Roper: Here comes the gas-powered car tax

By Rob Roper

The House Transportation Committee is about to take up H.552 — An act relating to transportation initiatives to reduce carbon emissions — which would, among other things, impose new taxes (or fines, depending upon how you look at it) on vehicles that get less than 24 miles per gallon of gasoline or diesel.

These “efficiency fees” — that’s the sugarcoated term used by the sponsors of the bill (there are 60 of them!) — for the taxes/fines are as follows:

  • For Light Trucks: $500 if the vehicle gets less than 16 mpg, $170 if the vehicle gets between 16 mpg and 20 mpg.
  • For Passenger Automobiles: $750 if the vehicle gets less than 21 mpg, $400 if the vehicle gets between 21 and 24 mpg.
  • For SUVs: $500 if the vehicle gets less than 16 mpg, $250 if the vehicle gets between 16 and 20 mpg.

These fines will be extracted when a new vehicle is registered for the first time, and the revenue raised will be used to subsidize the purchase by other Vermonters of politically favored vehicles.

According to Road Show, from September 2020 to September 2021 new average car prices went up 12.1%, or $4,872, and the average price of a new car hit $45,000. So, it’s nice to know with everything getting more expensive and life becoming less affordable, our elected representatives in Montpelier are there to help!

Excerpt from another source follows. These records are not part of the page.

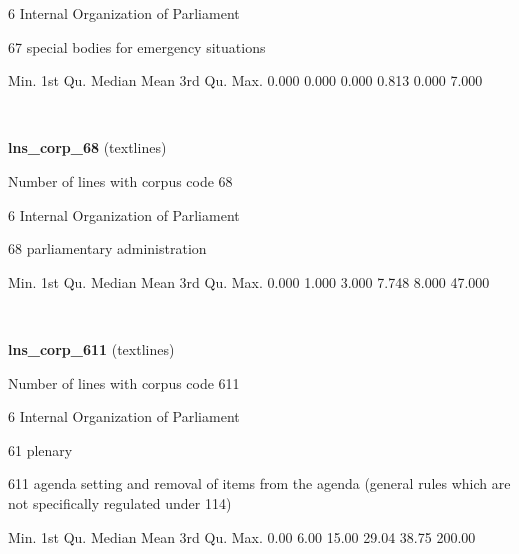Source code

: \documentclass[]{article}
\newenvironment{Shaded}{\begin{snugshade}}{\end{snugshade}}
\newcommand{\FloatTok}[1]{\textcolor[rgb]{0.00,0.00,0.81}{{#1}}}
\newcommand{\NormalTok}[1]{{#1}}
\begin{document}
6 Internal Organization of Parliament

67 special bodies for emergency situations

\begin{Shaded}
\begin{Highlighting}[]
   \NormalTok{Min. 1st Qu.  Median    Mean 3rd Qu.    Max. }
  \FloatTok{0.000}   \FloatTok{0.000}   \FloatTok{0.000}   \FloatTok{0.813}   \FloatTok{0.000}   \FloatTok{7.000} 
\end{Highlighting}
\end{Shaded}

~

\vspace{1em}

\textbf{lns\_corp\_68} (textlines)

Number of lines with corpus code 68

6 Internal Organization of Parliament

68 parliamentary administration

\begin{Shaded}
\begin{Highlighting}[]
   \NormalTok{Min. 1st Qu.  Median    Mean 3rd Qu.    Max. }
  \FloatTok{0.000}   \FloatTok{1.000}   \FloatTok{3.000}   \FloatTok{7.748}   \FloatTok{8.000}  \FloatTok{47.000} 
\end{Highlighting}
\end{Shaded}

~

\vspace{1em}

\textbf{lns\_corp\_611} (textlines)

Number of lines with corpus code 611

6 Internal Organization of Parliament

61 plenary

611 agenda setting and removal of items from the agenda (general rules
which are not specifically regulated under 114)

\begin{Shaded}
\begin{Highlighting}[]
   \NormalTok{Min. 1st Qu.  Median    Mean 3rd Qu.    Max. }
   \FloatTok{0.00}    \FloatTok{6.00}   \FloatTok{15.00}   \FloatTok{29.04}   \FloatTok{38.75}  \FloatTok{200.00} 
\end{Highlighting}
\end{Shaded}

~

\vspace{1em}
\end{document}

Rob Roper is president of the Ethan Allen Institute. Reprinted with permission from the Ethan Allen Institute Blog.

Image courtesy of Public domain

17 thoughts on “Roper: Here comes the gas-powered car tax

  1. If they tax affordable gas powered vehicles, I’ll be looking into registering mine in South Dakota.

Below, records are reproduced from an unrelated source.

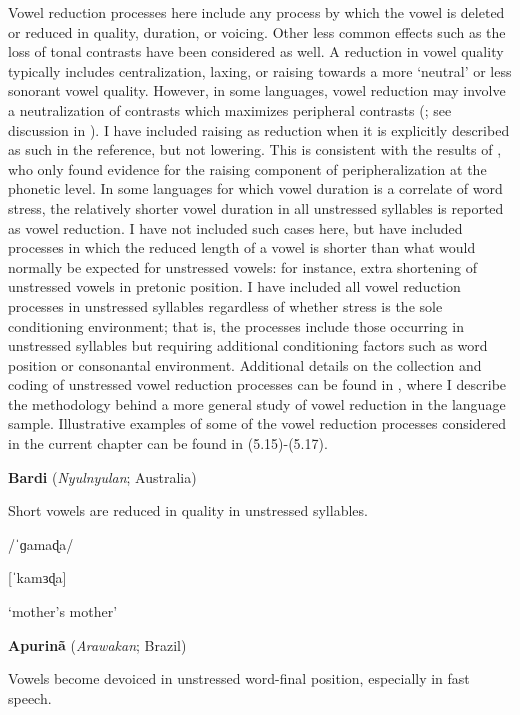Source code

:   Vowel reduction processes here include any process by which the vowel is deleted or reduced in quality, duration, or voicing. Other less common effects such as the loss of tonal contrasts have been considered as well. A reduction in vowel quality typically includes centralization, laxing, or raising towards a more ‘neutral’ or less sonorant vowel quality. However, in some languages, vowel reduction may involve a neutralization of contrasts which maximizes peripheral contrasts (\citealt{Crosswhite2001}; see discussion in ). I have included raising as reduction when it is explicitly described as such in the reference, but not lowering. This is consistent with the results of \citet{KapatsinskiEtAl2019}, who only found evidence for the raising component of peripheralization at the phonetic level. In some languages for which vowel duration is a correlate of word stress, the relatively shorter vowel duration in all unstressed syllables is reported as vowel reduction. I have not included such cases here, but have included processes in which the reduced length of a vowel is shorter than what would normally be expected for unstressed vowels: for instance, extra shortening of unstressed vowels in pretonic position. I have included all vowel reduction processes in unstressed syllables regardless of whether stress is the sole conditioning environment; that is, the processes include those occurring in unstressed syllables but requiring additional conditioning factors such as word position or consonantal environment. Additional details on the collection and coding of unstressed vowel reduction processes can be found in , where I describe the methodology behind a more general study of vowel reduction in the language sample. Illustrative examples of some of the vowel reduction processes considered in the current chapter can be found in (5.15)-(5.17).

\ea\label{ex:(5.15)}
  \textbf{Bardi} (\textit{Nyulnyulan}; Australia)

Short vowels are reduced in quality in unstressed syllables.

/\textsf{ˈ}ɡamaɖa/

[\textsf{ˈ}kamɜɖa]

‘mother’s mother’

\citep[88-90]{Bowern2012}
\z

\ea\label{ex:(5.16)}
  \textbf{Apurinã} (\textit{Arawakan}; Brazil)

Vowels become devoiced in unstressed word-final position, especially in fast speech.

  2. Im so sick of these shmucks. I just wont do it. One more driver illegally on the road. Ive always followed laws and paid my taxes but im not supporting this b.s. Lock me up.

    • Driving is a commercial act. However traveling with your personal property (your vehicle) is not.

      It is illegal and not lawful to drive your vehicle (commercial act) without registration and licensure.

      It is lawful and legal to travel using your vehicle which is your personal property from point A to point B as long as you’re not doing anything commercial.

      If you take the time to look it up you’ll find that there are a few different ways to make that happen and for you to be on the right side of the law without paying your taxes on the vehicle your licensing your registration your insurance. None of that is necessary it is compulsory.

      We’ve been far too kind and have allowed them to get away with ripping us off and doing things that are unlawful for far too long.

      Imagine if 25% of the state stop paying for their license registration insurance or any taxes on any vehicle that they purchase and then require the government to give the taxes back that they spent on fuel throughout the year because it’s an illegal tax. Well then maybe they’d be screwed for money wouldn’t they?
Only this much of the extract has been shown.